Organization: The National Football League (NFL)
Rice playing in preseason game for Baltimore Ravens, Aug. 23, 2014.
How it started: In February of this year, Baltimore Ravens running back Ray Rice was charged with assault for hitting his fiancee. The Ravens conducted a shallow investigation, which was stopped when the prosecutor dropped charges.
In April, the NFL became involved in the case. Commissioner Roger Goodell was allowed to view the video of Rice knocking his fiancee unconscious, and in June he issued a two game suspension for Rice. This same video was not given to the Ravens until September 8, when the team promptly released Rice.

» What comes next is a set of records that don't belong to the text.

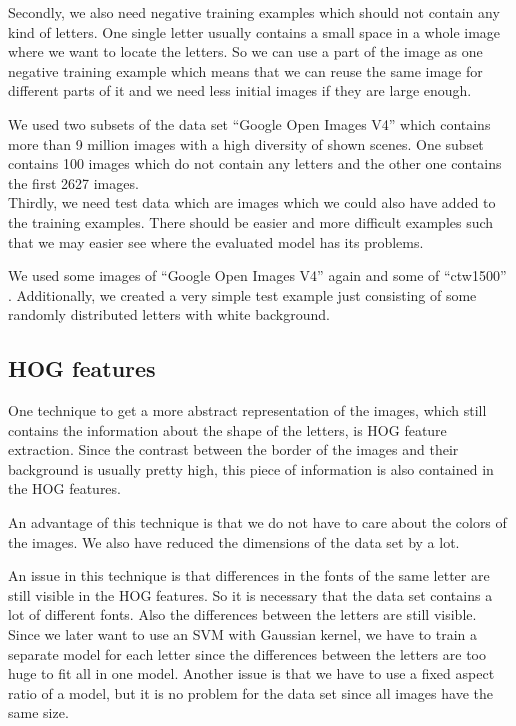 \documentclass[conference]{IEEEtran}
\begin{document}
Secondly, we also need negative training examples which should not contain any kind of letters. One single letter usually contains a small space in a whole image where we want to locate the letters. So we can use a part of the image as one negative training example which means that we can reuse the same image for different parts of it and we need less initial images if they are large enough.

We used two subsets of the data set ``Google Open Images V4'' \cite{bib:openImg} which contains more than 9 million images with a high diversity of shown scenes. One subset contains 100 images which do not contain any letters and the other one contains the first 2627 images. \\[-5pt]

Thirdly, we need test data which are images which we could also have added to the training examples. There should be easier and more difficult examples such that we may easier see where the evaluated model has its problems.

We used some images of ``Google Open Images V4'' \cite{bib:openImg} again and some of ``ctw1500'' \cite{bib:ctw}. Additionally, we created a very simple test example just consisting of some randomly distributed letters with white background.

\subsection{HOG features}\label{sec:hog}

One technique to get a more abstract representation of the images, which still contains the information about the shape of the letters, is HOG feature extraction. Since the contrast between the border of the images and their background is usually pretty high, this piece of information is also contained in the HOG features.

An advantage of this technique is that we do not have to care about the colors of the images. We also have reduced the dimensions of the data set by a lot.

An issue in this technique is that differences in the fonts of the same letter are still visible in the HOG features. So it is necessary that the data set \cite{bib:chars74k} contains a lot of different fonts. Also the differences between the letters are still visible. Since we later want to use an SVM with Gaussian kernel, we have to train a separate model for each letter since the differences  between the letters are too huge to fit all in one model. Another issue is that we have to use a fixed aspect ratio of a model, but it is no problem for the data set \cite{bib:chars74k} since all images have the same size.
\end{document}
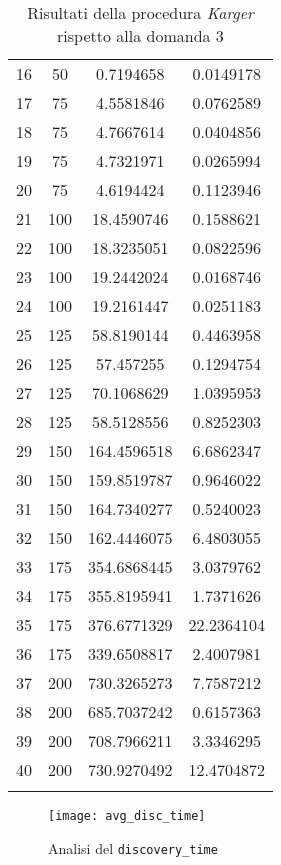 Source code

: \begin{center}
\begin{longtable}{|c|c|c|c|}
		16 & 50 & 0.7194658 & 0.0149178 \\	        
		17 & 75 & 4.5581846 & 0.0762589 \\	   		
		18 & 75 & 4.7667614 & 0.0404856 \\	  		
		19 & 75 & 4.7321971 & 0.0265994 \\	   		
		20 & 75 & 4.6194424 & 0.1123946 \\		  	
		21 & 100 & 18.4590746 & 0.1588621 \\	 
		22 & 100 & 18.3235051 & 0.0822596 \\	 
		23 & 100 & 19.2442024 & 0.0168746 \\		 
		24 & 100 & 19.2161447 & 0.0251183 \\		 
		25 & 125 & 58.8190144 & 0.4463958 \\	  
		26 & 125 & 57.457255 & 0.1294754 \\		
		27 & 125 & 70.1068629 & 1.0395953 \\		 
		28 & 125 & 58.5128556 & 0.8252303 \\		 
		29 & 150 & 164.4596518 & 6.6862347 \\	  
		30 & 150 & 159.8519787 & 0.9646022 \\	    
		31 & 150 & 164.7340277 & 0.5240023 \\		 
		32 & 150 & 162.4446075 & 6.4803055 \\		 
		33 & 175 & 354.6868445 & 3.0379762 \\		 
		34 & 175 & 355.8195941 & 1.7371626 \\	   	
		35 & 175 & 376.6771329 & 22.2364104 \\	  	 
		36 & 175 & 339.6508817 & 2.4007981 \\	 
		37 & 200 & 730.3265273 & 7.7587212 \\		 
		38 & 200 & 685.7037242 & 0.6157363 \\	  
		39 & 200 & 708.7966211 & 3.3346295 \\	  
		40 & 200 & 730.9270492 & 12.4704872 \\	
		\hline
		\caption{Risultati della procedura \textit{Karger} rispetto alla domanda 3}
		\label{dt-results}
	\end{longtable}
\end{center}\vspace{-40pt}

\begin{figure}[H]
	\centering
	\texttt{[image: avg\_disc\_time]}
	\caption{Analisi del \texttt{discovery\_time}}
	\label{dt-confronto}
\end{figure}

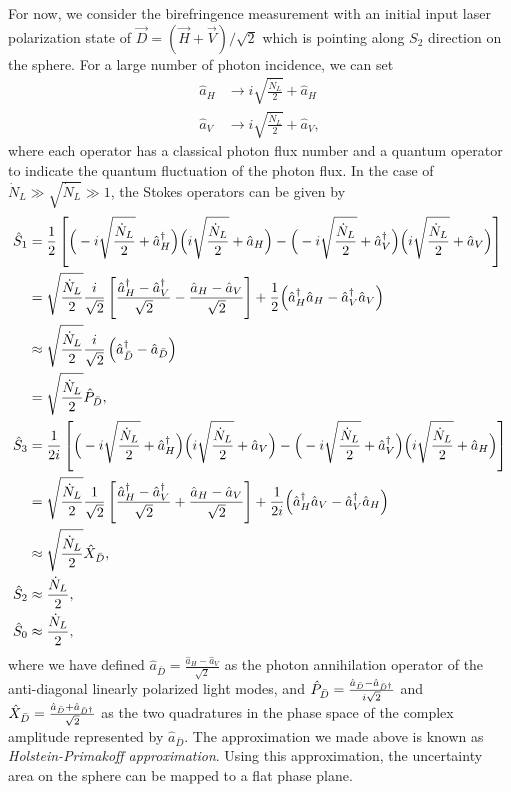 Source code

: For now, we consider the birefringence measurement with an initial input laser polarization state of $ \vec{D}=\left( \vec{H}+\vec{V}\right)/\sqrt{2} $ which is pointing along $ S_2 $ direction on the \Poincare sphere. For a large number of photon incidence, we can set 
\begin{subequations}\label{eqs:cohaHV}
\begin{align}
\hat{a}_H &\rightarrow i\sqrt{\frac{\dot{N}_L}{2}} + \hat{a}_H\\
\hat{a}_V &\rightarrow i\sqrt{\frac{\dot{N}_L}{2}} + \hat{a}_V,
\end{align}
\end{subequations}
where each operator has a classical photon flux number and a quantum operator to indicate the quantum fluctuation of the photon flux. In the case of $ \dot{N}_L\gg \sqrt{\dot{N}_L}\gg 1 $, the Stokes operators can be given by
\begin{align}
\hat{S}_1 &= \frac{1}{2}\left[ \Big( -i\sqrt{\frac{\dot{N}_L}{2}} + \hat{a}_H^\dagger \Big) \Big( i\sqrt{\frac{\dot{N}_L}{2}} + \hat{a}_H\Big) -  \Big( -i\sqrt{\frac{\dot{N}_L}{2}} + \hat{a}_V^\dagger\Big)  \Big(i\sqrt{\frac{\dot{N}_L}{2}} + \hat{a}_V \Big) \right]\\
&= \sqrt{\frac{\dot{N}_L}{2}} \frac{i}{\sqrt{2}} \left[\frac{\hat{a}_H^\dagger-\hat{a}_V^\dagger}{\sqrt{2}} - \frac{\hat{a}_H-\hat{a}_V}{\sqrt{2}} \right] + \frac{1}{2} \Big( \hat{a}_H^\dagger \hat{a}_H -  \hat{a}_V^\dagger \hat{a}_V \Big)\\
&\approx \sqrt{\frac{\dot{N}_L}{2}} \frac{i}{\sqrt{2}} \left( \hat{a}_{\bar{D}}^\dagger-\hat{a}_{\bar{D}}\right)\\
&= \sqrt{\frac{\dot{N}_L}{2}} \hat{P}_{\bar{D}},\\
\hat{S}_3 &= \frac{1}{2i} \left[ \Big( -i\sqrt{\frac{\dot{N}_L}{2}} + \hat{a}_H^\dagger \Big) \Big(i\sqrt{\frac{\dot{N}_L}{2}} + \hat{a}_V \Big) -  \Big( -i\sqrt{\frac{\dot{N}_L}{2}} + \hat{a}_V^\dagger\Big) \Big( i\sqrt{\frac{\dot{N}_L}{2}} + \hat{a}_H\Big) \right]\\
&= \sqrt{\frac{\dot{N}_L}{2}}  \frac{1}{\sqrt{2}}\left[ \frac{\hat{a}_H^\dagger-\hat{a}_V^\dagger}{\sqrt{2}} + \frac{\hat{a}_H-\hat{a}_V}{\sqrt{2}} \right] +\frac{1}{2i} \Big( \hat{a}_H^\dagger \hat{a}_V -  \hat{a}_V^\dagger \hat{a}_H \Big)\\
&\approx \sqrt{\frac{\dot{N}_L}{2}} \hat{X}_{\bar{D}},\\
\hat{S}_2 &\approx \frac{\dot{N}_L}{2},\\
\hat{S}_0 &\approx \frac{\dot{N}_L}{2},
\end{align}
where we have defined $ \hat{a}_{\bar{D}} = \frac{\hat{a}_H -\hat{a}_V}{\sqrt{2}} $ as the photon annihilation operator of the anti-diagonal linearly polarized light modes, and $ \hat{P}_{\bar{D}}=\frac{\hat{a}_{\bar{D}}-\hat{a}_{\bar{D}^\dagger}}{i\sqrt{2}} $ and $ \hat{X}_{\bar{D}}=\frac{\hat{a}_{\bar{D}}+\hat{a}_{\bar{D}^\dagger}}{\sqrt{2}} $ as the two quadratures in the phase space of the complex amplitude represented by $ \hat{a}_{\bar{D}} $. The approximation we made above is known as \emph{Holstein-Primakoff approximation}. Using this approximation, the uncertainty area on the \Poincare sphere can be mapped to a flat phase plane. 


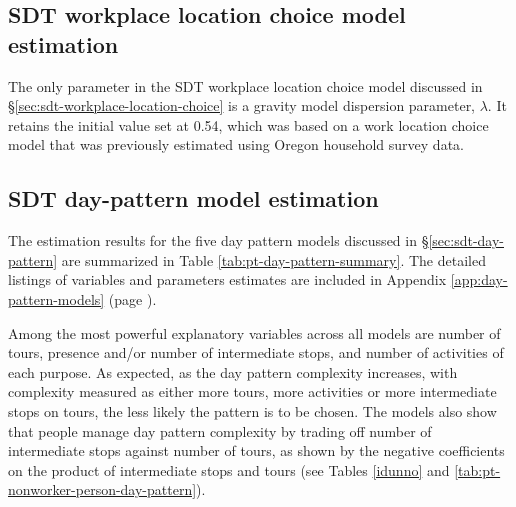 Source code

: \subsection{SDT workplace location choice model estimation}
The only parameter in the SDT workplace location choice model discussed in \S\ref{sec:sdt-workplace-location-choice} is a gravity model dispersion parameter, $\lambda$. It retains the initial value set at 0.54, which was based on a work location choice model that was previously estimated using Oregon household survey data.

\subsection{SDT day-pattern model estimation}\label{sec:pt-day-pattern-estimation}
The estimation results for the five day pattern models discussed in \S\ref{sec:sdt-day-pattern} are summarized in Table \ref{tab:pt-day-pattern-summary}. The detailed listings of variables and parameters estimates are included in Appendix \ref{app:day-pattern-models} (page \pageref{app:day-pattern-models}). 

Among the most powerful explanatory variables across all models are number of tours, presence and/or number of intermediate stops, and number of activities of each purpose. As expected, as the day pattern complexity increases, with complexity measured as either more tours, more activities or more intermediate stops on tours, the less likely the pattern is to be chosen. The models also show that people manage day pattern complexity by trading off number of intermediate stops against number of tours, as shown by the negative coefficients on the product of intermediate stops and tours (see Tables \ref{idunno} and \ref{tab:pt-nonworker-person-day-pattern}). %

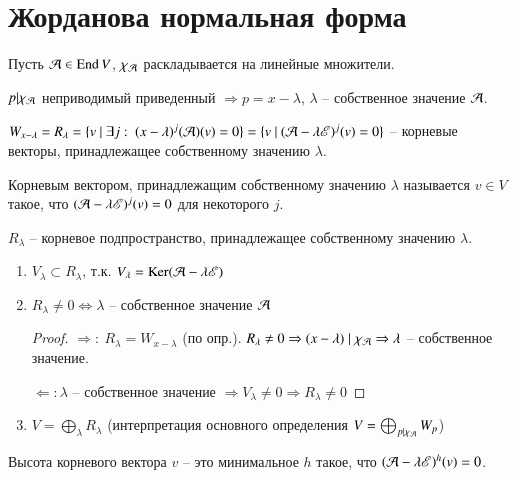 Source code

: \documentclass[main]{subfiles}
\begin{document}
\chapter{Жорданова нормальная форма}

Пусть $\mathcal{A} \in \operatorname{End} V$, $\chi_{\mathcal{A}}$ раскладывается на линейные множители.

$p| \chi_{\mathcal{A}}$ неприводимый приведенный $\Rightarrow p = x - \lambda$, $\lambda$ -- собственное значение $\mathcal{A}$.

$W_{x-\lambda} = R_{\lambda} = \{v \ | \ \exists j: \ (x-\lambda)^j (\mca) (v) = 0\} =
  \{v \ | \ (\mca - \lambda \mse )^j (v) = 0\}$ -- корневые векторы, принадлежащее собственному значению $\lambda$.

\begin{definition} 
  Корневым вектором, принадлежащим собственному значению $\lambda$ называется $v \in V$ такое, что $(\mathcal{A} - \lambda \mathscr{E})^j (v) = 0$ для некоторого $j$.

  $R_{\lambda}$ -- корневое подпространство, принадлежащее собственному значению $\lambda$.
\end{definition}

\begin{propertylist}
  \begin{enumerate}
    \item $V_{\lambda} \subset R_{\lambda}$, т.к. $V_{\lambda} = \operatorname{Ker}(\mathcal{A} - \lambda \mathscr{E})$
    \item $R_{\lambda} \neq 0 \Leftrightarrow \lambda$ -- собственное значение $\mathcal{A}$
          \begin{proof}
            $\Rightarrow: \ R_{\lambda} = W_{x-\lambda}$ (по опр.). $R_{\lambda} \neq 0 \Rightarrow
              (x - \lambda) \mid \chi_{\mathcal{A}} \Rightarrow \lambda$ -- собственное значение.

            $\Leftarrow: \lambda$ -- собственное значение $\Rightarrow V_{\lambda} \neq 0 \Rightarrow R_{\lambda} \neq 0$
          \end{proof}
    \item $V = \bigoplus_{\lambda} R_{\lambda}$ (интерпретация основного определения $V = \bigoplus_{p | \chi_{\mathcal{A}}} W_p$)
  \end{enumerate}
\end{propertylist}

\begin{definition} 
  Высота корневого вектора $v$ -- это минимальное $h$ такое, что $(\mathcal{A} - \lambda \mathscr{E})^h (v) = 0$.
\end{definition}
\end{document}
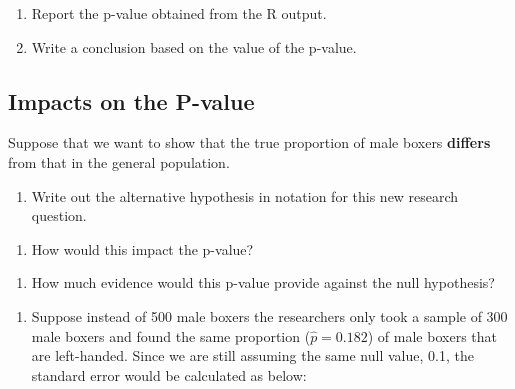 \documentclass[
]{report}
\providecommand{\tightlist}{%
  \setlength{\itemsep}{0pt}\setlength{\parskip}{0pt}}
\begin{document}
\begin{enumerate}
\def\labelenumi{\arabic{enumi}.}
\setcounter{enumi}{10}
\item
  Report the p-value obtained from the R output.
  \vspace{0.3in}
\item
  Write a conclusion based on the value of the p-value.
  \newpage
\end{enumerate}

\hypertarget{impacts-on-the-p-value}{%
\subsection*{Impacts on the P-value}\label{impacts-on-the-p-value}}

Suppose that we want to show that the true proportion of male boxers \textbf{differs} from that in the general population.

\begin{enumerate}
\def\labelenumi{\arabic{enumi}.}
\setcounter{enumi}{12}
\tightlist
\item
  Write out the alternative hypothesis in notation for this new research question.
\end{enumerate}

\vspace{0.5in}

\begin{enumerate}
\def\labelenumi{\arabic{enumi}.}
\setcounter{enumi}{13}
\tightlist
\item
  How would this impact the p-value?
\end{enumerate}

\vspace{0.2in}

\begin{enumerate}
\def\labelenumi{\arabic{enumi}.}
\setcounter{enumi}{14}
\tightlist
\item
  How much evidence would this p-value provide against the null hypothesis?
\end{enumerate}

\vspace{0.3in}

\begin{enumerate}
\def\labelenumi{\arabic{enumi}.}
\setcounter{enumi}{15}
\tightlist
\item
  Suppose instead of 500 male boxers the researchers only took a sample of 300 male boxers and found the same proportion (\(\hat{p}=0.182\)) of male boxers that are left-handed. Since we are still assuming the same null value, 0.1, the standard error would be calculated as below:
\end{enumerate}
\end{document}
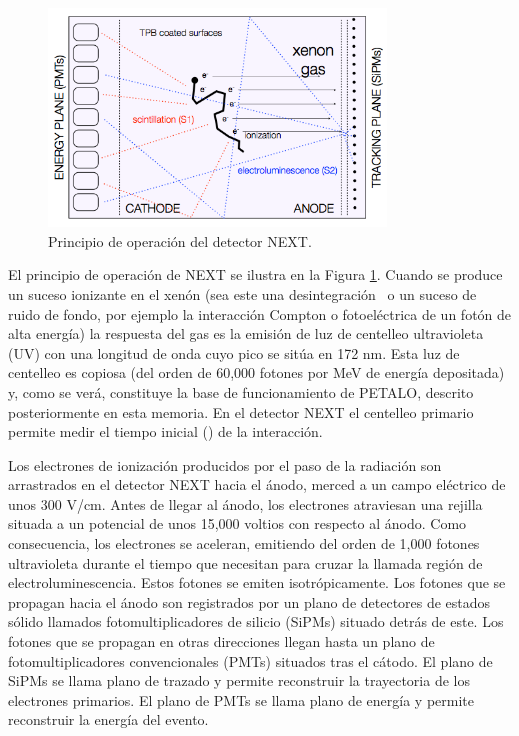 \begin{figure}
\centering
\includegraphics[width=0.8\textwidth]{img/EL.png}
\caption{\small Principio de operación del detector NEXT. 
} \label{fig.EL}
\end{figure}
                                    
El principio de operación de NEXT se ilustra en la Figura \ref{fig.EL}. Cuando se produce un suceso ionizante en el xenón (sea este una desintegración \bb\ o un suceso de ruido de fondo, por ejemplo la interacción Compton o fotoeléctrica de un fotón de alta energía) la respuesta del gas es la emisión de luz de centelleo ultravioleta (UV) con una longitud de onda cuyo pico se sitúa en 172 nm. Esta luz de centelleo es copiosa (del orden de 60,000 fotones por MeV de energía depositada) y, como se verá, constituye la base de funcionamiento de PETALO, descrito posteriormente en esta memoria. En el detector NEXT el centelleo primario permite medir el tiempo inicial (\tto) de la interacción.

Los electrones de ionización producidos por el paso de la radiación son arrastrados en el detector NEXT hacia el ánodo, merced a un campo eléctrico de unos 300 V/cm. Antes de llegar al ánodo, los electrones atraviesan una rejilla situada a un potencial de unos 15,000 voltios con respecto al ánodo. Como consecuencia, los electrones se aceleran, emitiendo del orden de 1,000 fotones ultravioleta durante el tiempo que necesitan para cruzar la llamada región de electroluminescencia. Estos fotones se emiten isotrópicamente. Los fotones que se propagan hacia el ánodo son registrados por un plano de detectores de estados sólido llamados fotomultiplicadores de silicio (SiPMs) situado detrás de este. Los fotones que se propagan en otras direcciones llegan hasta un plano de fotomultiplicadores convencionales (PMTs) situados tras el cátodo. El plano de SiPMs se llama plano de trazado y permite reconstruir la trayectoria de los electrones primarios. El plano de PMTs se llama plano de energía y permite reconstruir la energía del evento. 

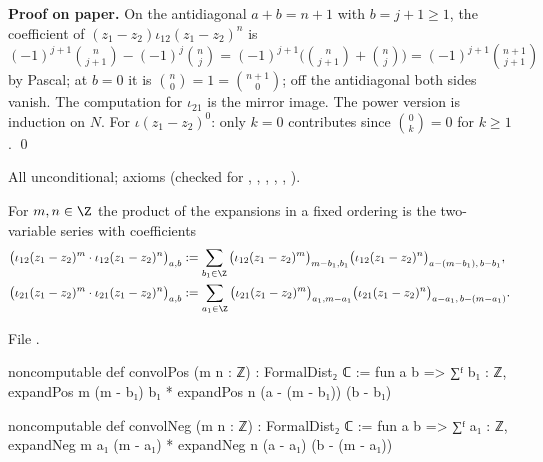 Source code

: \textbf{Proof on paper.} On the antidiagonal $a+b = n+1$ with $b = j+1\ge1$, the coefficient of
$(z_1-z_2)\iota_{12}(z_1-z_2)^n$ is $(-1)^{j+1}\binom n{j+1}-(-1)^j\binom nj = (-1)^{j+1}\big(\binom n{j+1}+\binom nj\big) =
(-1)^{j+1}\binom{n+1}{j+1}$ by Pascal; at $b = 0$ it is $\binom n0 = 1 = \binom{n+1}0$; off the antidiagonal both sides
vanish. The computation for $\iota_{21}$ is the mirror image. The power version is induction on $N$. For
$\iota(z_1-z_2)^0$: only $k = 0$ contributes since $\binom0k = 0$ for $k\ge1$. \qed

\begin{status}
All unconditional; axioms  (checked for
, , , ,
, ).
\end{status}

\begin{definition}\label{l01:def:convol}
For $m,n\in\Z$ the product of the expansions in a fixed ordering is the two-variable series with
coefficients
\begin{align*}
  \big(\iota_{12}(z_1-z_2)^m\cdot\iota_{12}(z_1-z_2)^n\big)_{a,b} &:=
  \sum_{b_1\in\Z}\big(\iota_{12}(z_1-z_2)^m\big)_{m-b_1,b_1}\big(\iota_{12}(z_1-z_2)^n\big)_{a-(m-b_1),\,b-b_1},\\
  \big(\iota_{21}(z_1-z_2)^m\cdot\iota_{21}(z_1-z_2)^n\big)_{a,b} &:=
  \sum_{a_1\in\Z}\big(\iota_{21}(z_1-z_2)^m\big)_{a_1,m-a_1}\big(\iota_{21}(z_1-z_2)^n\big)_{a-a_1,\,b-(m-a_1)} .
\end{align*}
\end{definition}

\noindent File .
\begin{leancode}
noncomputable def convolPos (m n : ℤ) : FormalDist₂ ℂ :=
  fun a b => ∑ᶠ b₁ : ℤ, expandPos m (m - b₁) b₁ * expandPos n (a - (m - b₁)) (b - b₁)

noncomputable def convolNeg (m n : ℤ) : FormalDist₂ ℂ :=
  fun a b => ∑ᶠ a₁ : ℤ, expandNeg m a₁ (m - a₁) * expandNeg n (a - a₁) (b - (m - a₁))
\end{leancode}


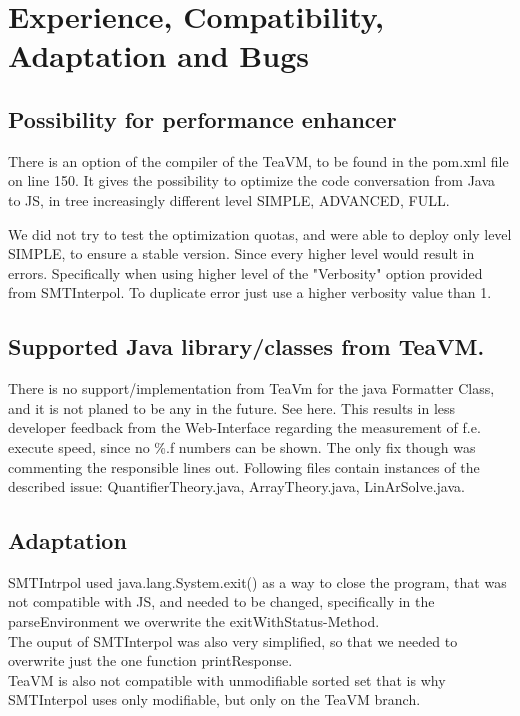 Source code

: \documentclass[]{article}
\begin{document}
\section{Experience, Compatibility, Adaptation and Bugs}


\subsection{Possibility for performance enhancer}
There is an option of the compiler of the TeaVM, to be found in the pom.xml file on line 150. It gives the possibility to optimize the code conversation from Java to JS, in tree increasingly different level SIMPLE, ADVANCED, FULL.

We did not try to test the optimization quotas, and were able to deploy only level SIMPLE, to ensure a stable version.
Since every higher level would result in  errors. Specifically when using higher level of the "Verbosity" option provided from SMTInterpol. To duplicate error just use a higher verbosity value than 1.

\subsection{Supported Java library/classes from TeaVM.}
There is no support/implementation from TeaVm for the java Formatter Class, and it is not planed to be any in the future. See here. \cite{4} This results in less developer feedback from the Web-Interface regarding the measurement of f.e. execute speed, since no \%.f numbers can be shown. The only fix though was commenting the responsible lines out.
Following files contain instances of the described issue: QuantifierTheory.java, ArrayTheory.java, LinArSolve.java.

\subsection{Adaptation}
SMTIntrpol used java.lang.System.exit() as a way to close the program, that was not compatible with JS, and needed to be changed, specifically in the parseEnvironment we overwrite the exitWithStatus-Method. \\

The ouput of SMTInterpol was also very simplified, so that we needed to overwrite just the one function printResponse.\\

TeaVM is also not compatible with unmodifiable sorted set that is why SMTInterpol uses only modifiable, but only on the TeaVM branch.
\end{document}
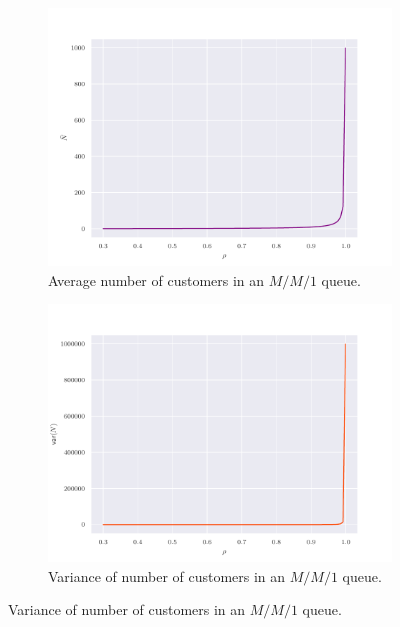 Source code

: \documentclass[11pt, a4paper]{report}
\begin{document}
\begin{figure}
    \begin{subfigure}[b]{0.55\textwidth}
        \centering
        \includegraphics[width=\textwidth]{plots/avg_mm1.pdf}
        \caption{Average number of customers in an $M/M/1$ queue.}
        \label{fig:avgMM1_plot}
    \end{subfigure}
    \hfill
    \begin{subfigure}[b]{0.55\textwidth}
        \centering
        \includegraphics[width=\textwidth]{plots/var_mm1.pdf}
        \caption{Variance of number of customers in an $M/M/1$ queue.}
        \label{fig:varMM1_plot}
    \end{subfigure}
    \label{fig:mm1_stats}
\end{figure}
\end{document}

Reactions: The two game suspension ignited a flurry of protest from players and fans across the country. These people pointed out that lesser acts, such as missed drug tests or unnecessary roughness in games, can result in four or five day suspensions.
Examples of tweets from #whyistayed
The NFL unintentionally waded into a women’s rights controversy. Twitter exploded with posts about #WhyIStayed, in which women shared the devastating impact of physically abusive relationships.
When TMZ released the video of Rice punching his fiancee on September 8, the outrage reached a new level. The Ravens released Rice almost immediately, and Goodell extended his suspension indefinitely. Although this appeased angry players and fans, the conflict is nowhere close to resolved.
Why should you care?
The way that Rice treated his fiancee — now wife — is a reminder of the prevalence of domestic violence in American culture. A study by victim assistance organization Safe Horizon found that 25 percent of American women will experience domestic violence in their lifetime. This is a truly appalling statistic. It communicates a level of violent behavior in men nationwide that does not match up with the ethics and ideals that most Americans believe in.
It is impossible to completely destroy patterns of violence in humans. However, when someone like Rice can knock his fiancee unconscious and almost get by with only a two-game suspension, it enforces that pattern.
Little boys look up to men like Rice. When they look at him, they see a 5’ 8” second round draft pick who averaged over 1,000 rushing yards per season. They see an NFL athlete, a role model. And when they see him hit his fiancee, they become numbed to violence.
Maybe they don’t automatically think, “Domestic violence is okay.” But the message is still there. An NFL athlete can hurt someone, and it’s not as big of a crime as missing a drug test. An NFL athlete can beat his girlfriend, and the consequences will be minor.
Wife Janay Rice makes statement to news media May 5, 2014.
NFL fans and players alike must realize that while Rice committed the crime here, there is a second tragedy — the reaction of the Ravens and the NFL. Beating a woman cannot be solved with a two game suspension. Spending two Sundays warming the bench does not erase the memories of being punched in the face and dragged unconscious down a hallway.
Yes, the NFL indefinitely suspended Rice, but that suspension came two months too late. And it’s those two months of separation that illustrate just how far America has to go in rectifying the issue of domestic violence.